The goal of this project is to be able to install, update, reinstall, upgrade and delete most of your services by just running a single command using a single config file. While doing this we aim for a "docker like" scenario, where the jail is completely disposable and all configuration is saved outside of the jail.
Getting started
Installing
- Get into FreeNAS using the in-gui console or SSH. Run the following commands to install jailman:
git clone https://github.com/jailmanager/jailman.git
cd jailman
cp config.yml.example config.yml
- edit config.yml to reflect your personal settings (optional, see "use")

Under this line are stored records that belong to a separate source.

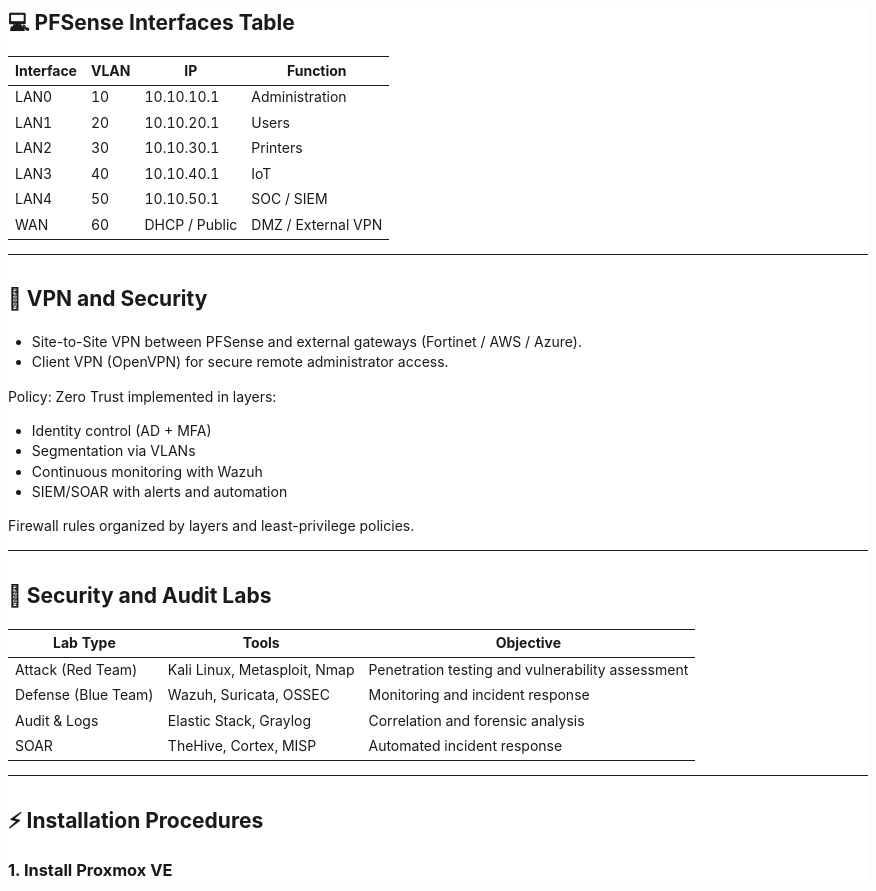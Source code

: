 
## 💻 PFSense Interfaces Table

| Interface | VLAN | IP            | Function           |
| --------- | ---- | ------------- | ------------------ |
| LAN0      | 10   | 10.10.10.1    | Administration     |
| LAN1      | 20   | 10.10.20.1    | Users              |
| LAN2      | 30   | 10.10.30.1    | Printers           |
| LAN3      | 40   | 10.10.40.1    | IoT                |
| LAN4      | 50   | 10.10.50.1    | SOC / SIEM         |
| WAN       | 60   | DHCP / Public | DMZ / External VPN |

---

## 🔐 VPN and Security

* Site-to-Site VPN between PFSense and external gateways (Fortinet / AWS / Azure).
* Client VPN (OpenVPN) for secure remote administrator access.

Policy: Zero Trust implemented in layers:

* Identity control (AD + MFA)
* Segmentation via VLANs
* Continuous monitoring with Wazuh
* SIEM/SOAR with alerts and automation

Firewall rules organized by layers and least-privilege policies.

---

## 🧠 Security and Audit Labs

| Lab Type            | Tools                        | Objective                                        |
| ------------------- | ---------------------------- | ------------------------------------------------ |
| Attack (Red Team)   | Kali Linux, Metasploit, Nmap | Penetration testing and vulnerability assessment |
| Defense (Blue Team) | Wazuh, Suricata, OSSEC       | Monitoring and incident response                 |
| Audit & Logs        | Elastic Stack, Graylog       | Correlation and forensic analysis                |
| SOAR                | TheHive, Cortex, MISP        | Automated incident response                      |

---

## ⚡ Installation Procedures

### 1. Install Proxmox VE
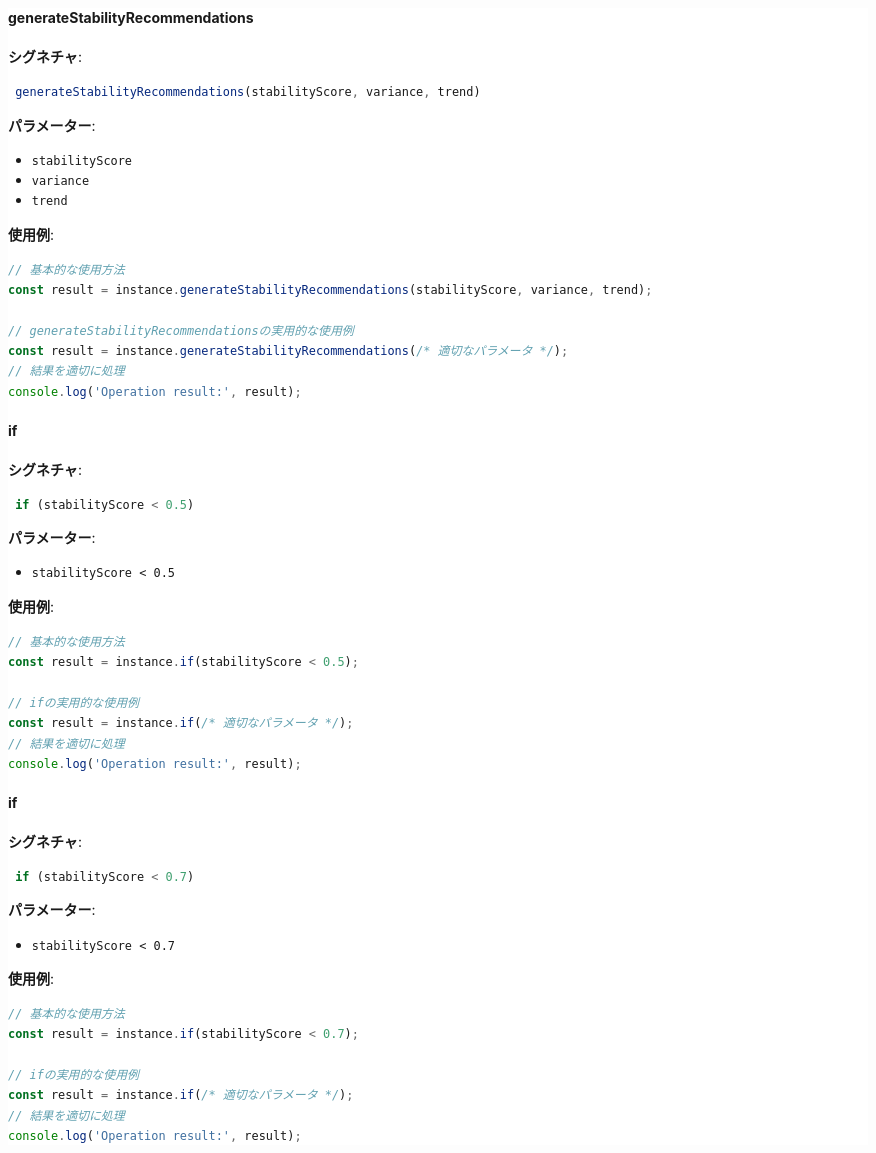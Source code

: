 #### generateStabilityRecommendations

**シグネチャ**:
```javascript
 generateStabilityRecommendations(stabilityScore, variance, trend)
```

**パラメーター**:
- `stabilityScore`
- `variance`
- `trend`

**使用例**:
```javascript
// 基本的な使用方法
const result = instance.generateStabilityRecommendations(stabilityScore, variance, trend);

// generateStabilityRecommendationsの実用的な使用例
const result = instance.generateStabilityRecommendations(/* 適切なパラメータ */);
// 結果を適切に処理
console.log('Operation result:', result);
```

#### if

**シグネチャ**:
```javascript
 if (stabilityScore < 0.5)
```

**パラメーター**:
- `stabilityScore < 0.5`

**使用例**:
```javascript
// 基本的な使用方法
const result = instance.if(stabilityScore < 0.5);

// ifの実用的な使用例
const result = instance.if(/* 適切なパラメータ */);
// 結果を適切に処理
console.log('Operation result:', result);
```

#### if

**シグネチャ**:
```javascript
 if (stabilityScore < 0.7)
```

**パラメーター**:
- `stabilityScore < 0.7`

**使用例**:
```javascript
// 基本的な使用方法
const result = instance.if(stabilityScore < 0.7);

// ifの実用的な使用例
const result = instance.if(/* 適切なパラメータ */);
// 結果を適切に処理
console.log('Operation result:', result);
```
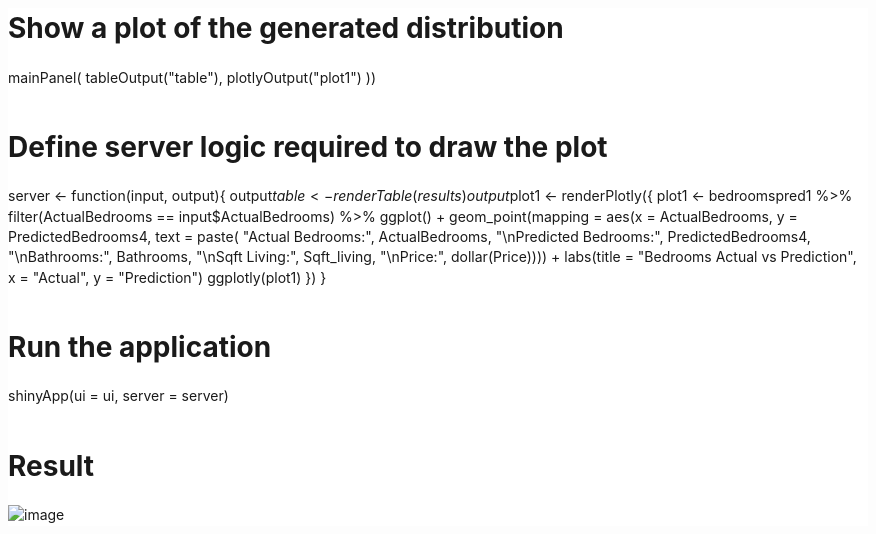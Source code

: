 # Show a plot of the generated distribution
mainPanel(
  tableOutput("table"),
  plotlyOutput("plot1")
))


# Define server logic required to draw the plot
  server <- function(input, output){
    output$table <- renderTable(results)
    output$plot1 <- renderPlotly({
        plot1 <- bedroomspred1 %>%  
        filter(ActualBedrooms == input$ActualBedrooms) %>% 
        ggplot() + 
        geom_point(mapping = aes(x = ActualBedrooms, 
                                 y = PredictedBedrooms4,
                                 text = paste(
                                   "Actual Bedrooms:", ActualBedrooms,
                                   "\nPredicted Bedrooms:", PredictedBedrooms4,
                                   "\nBathrooms:", Bathrooms,
                                   "\nSqft Living:", Sqft_living, 
                                   "\nPrice:", dollar(Price)))) + 
          labs(title = "Bedrooms Actual vs Prediction",
             x = "Actual",
             y = "Prediction")
        ggplotly(plot1)
    })
  }

# Run the application 
shinyApp(ui = ui, server = server)

# Result
![image](https://user-images.githubusercontent.com/95668215/165867639-6276c877-dd1a-4640-b69d-949ac7121a27.png)

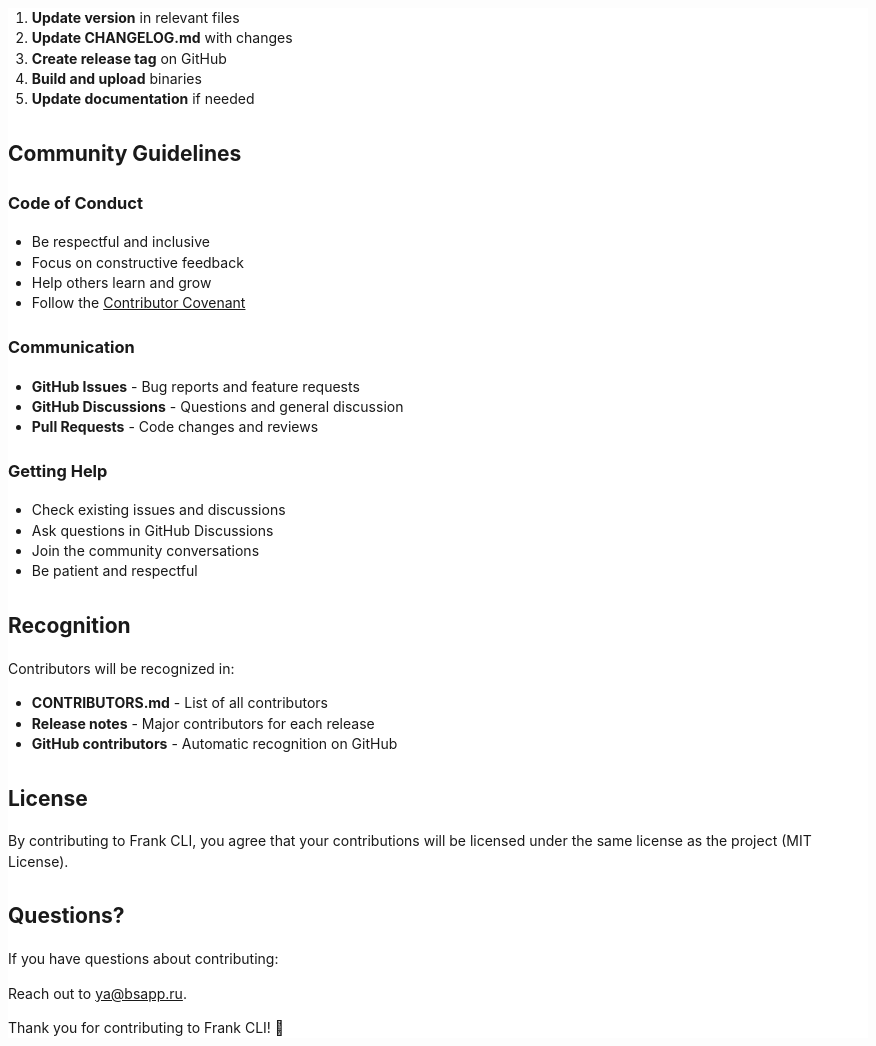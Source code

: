 1. **Update version** in relevant files
2. **Update CHANGELOG.md** with changes
3. **Create release tag** on GitHub
4. **Build and upload** binaries
5. **Update documentation** if needed

## Community Guidelines

### Code of Conduct

- Be respectful and inclusive
- Focus on constructive feedback
- Help others learn and grow
- Follow the [Contributor Covenant](https://www.contributor-covenant.org/)

### Communication

- **GitHub Issues** - Bug reports and feature requests
- **GitHub Discussions** - Questions and general discussion
- **Pull Requests** - Code changes and reviews

### Getting Help

- Check existing issues and discussions
- Ask questions in GitHub Discussions
- Join the community conversations
- Be patient and respectful

## Recognition

Contributors will be recognized in:

- **CONTRIBUTORS.md** - List of all contributors
- **Release notes** - Major contributors for each release
- **GitHub contributors** - Automatic recognition on GitHub

## License

By contributing to Frank CLI, you agree that your contributions will be licensed under the same license as the project (MIT License).

## Questions?

If you have questions about contributing:

Reach out to [ya@bsapp.ru](mailto:ya@bsapp.ru).

Thank you for contributing to Frank CLI! 🎉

- Run one of the commands under "How-To Use"
Updating
This script includes an autoupdate feature which checks if changes to the script has been posted to github.
How-To Use
Replace $jailname with the name of the jail you want to install. For supported jails, please see this readme or config.yml.example
-
First: CD into the directory you downloaded jailman into (see above) example:
cd /root/jailman
-
Install:
./jailman.sh -i $jailname
Example:./jailman.sh -i sonarr
-
ReInstall:
./jailman.sh -r $jailname
Example:./jailman.sh -r sonarr
-
Update:
./jailman.sh -u $jailname
Example:./jailman.sh -u sonarr
-
Destroy
./jailman.sh -d $jailname
Example:./jailman.sh -d sonarr
You can also do multiple jails in one pass:
Example:
jailman.sh -i sonarr radarr lidarr
This installs the jail, creates the config dataset if needed, installs all packages and sets them up for you. Only thing you need to do is do the setup of the packages in their respective GUI. All settings for the applications inside the jails are persistent across reinstalls, so don't worry reinstalling!
config.yml.example includes basic configuration for all jails. Basic means: The same setup as a FreeNAS plugin would've, DHCP on bridge0.
Currently Supported Services
General
- organizr
- py-kms
- nextcloud
- bitwarden
- unifi controller
Backend
- mariadb
- influxdb
Downloads
- transmission
- jackett
Media
- plex
- tautulli
- sonarr
- radarr
- lidarr
Get involved
Preparing your own copy of JailMan
Getting involved with JailMan and creating your own Jails, is really simple although experience with Bash, BSD and iocage is highly recommended.
- Fork the JailMan Repository and clone your own fork to disk.
- Create a new branch, starting from the dev branch (with all current development changes)
- Open Jailman.sh and
BRANCH="dev"
into your own branch.
Making changes
To add a jail, you need 4 things:
- A jailfolder under jails/
- an install script in the jail folder, named
install.sh
- an update script in the jail folder, named
update.sh
- an entry in
config.yml
with the name of your jail
All jails created by JailMan start with their own persistant data folder in a seperate dataset, mounted under /config
.
You can safely use this, or create additional datasets and mount those.
To make your experience making changes to Jailman as easy as possible, we already made some convenience functions in global.sh, those are available to your jail install and update scripts from the start!
But above all: Have fun building it!
LICENCE
This work is dual licenced under GPLv2 and BSD-2 clause
Sub-Licences
Some sub-modules available under "jails" might be licenced under a different licence. Please be aware of this and take note of any LICENCE files signaling a differently licenced sub-module.